→ WHAT IS NEEDED
Search the entries below for the string "DoxyCompactItemize" and give the number of lines that hold it, nothing else.

→ DATA FOR THIS EXERCISE
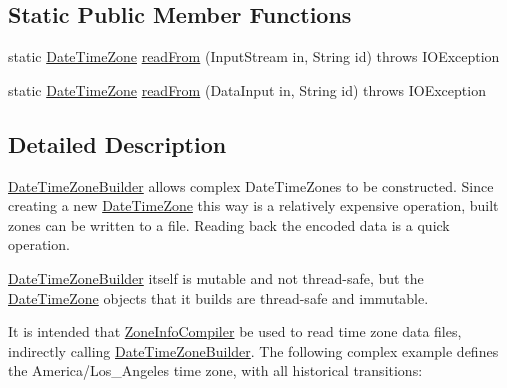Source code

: \subsection*{Static Public Member Functions}
\begin{DoxyCompactItemize}
\item 
static \hyperlink{classorg_1_1joda_1_1time_1_1_date_time_zone}{Date\-Time\-Zone} \hyperlink{classorg_1_1joda_1_1time_1_1tz_1_1_date_time_zone_builder_af7291f6dafbf0aee17f35c9e78a0228c}{read\-From} (Input\-Stream in, String id)  throws I\-O\-Exception 
\item 
static \hyperlink{classorg_1_1joda_1_1time_1_1_date_time_zone}{Date\-Time\-Zone} \hyperlink{classorg_1_1joda_1_1time_1_1tz_1_1_date_time_zone_builder_a9c0ba128a11346b0ca102f5cd8cf0505}{read\-From} (Data\-Input in, String id)  throws I\-O\-Exception 
\end{DoxyCompactItemize}


\subsection{Detailed Description}
\hyperlink{classorg_1_1joda_1_1time_1_1tz_1_1_date_time_zone_builder}{Date\-Time\-Zone\-Builder} allows complex Date\-Time\-Zones to be constructed. Since creating a new \hyperlink{classorg_1_1joda_1_1time_1_1_date_time_zone}{Date\-Time\-Zone} this way is a relatively expensive operation, built zones can be written to a file. Reading back the encoded data is a quick operation. 

\hyperlink{classorg_1_1joda_1_1time_1_1tz_1_1_date_time_zone_builder}{Date\-Time\-Zone\-Builder} itself is mutable and not thread-\/safe, but the \hyperlink{classorg_1_1joda_1_1time_1_1_date_time_zone}{Date\-Time\-Zone} objects that it builds are thread-\/safe and immutable. 

It is intended that \hyperlink{classorg_1_1joda_1_1time_1_1tz_1_1_zone_info_compiler}{Zone\-Info\-Compiler} be used to read time zone data files, indirectly calling \hyperlink{classorg_1_1joda_1_1time_1_1tz_1_1_date_time_zone_builder}{Date\-Time\-Zone\-Builder}. The following complex example defines the America/\-Los\-\_\-\-Angeles time zone, with all historical transitions\-:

→ YOUR RESPONSE
2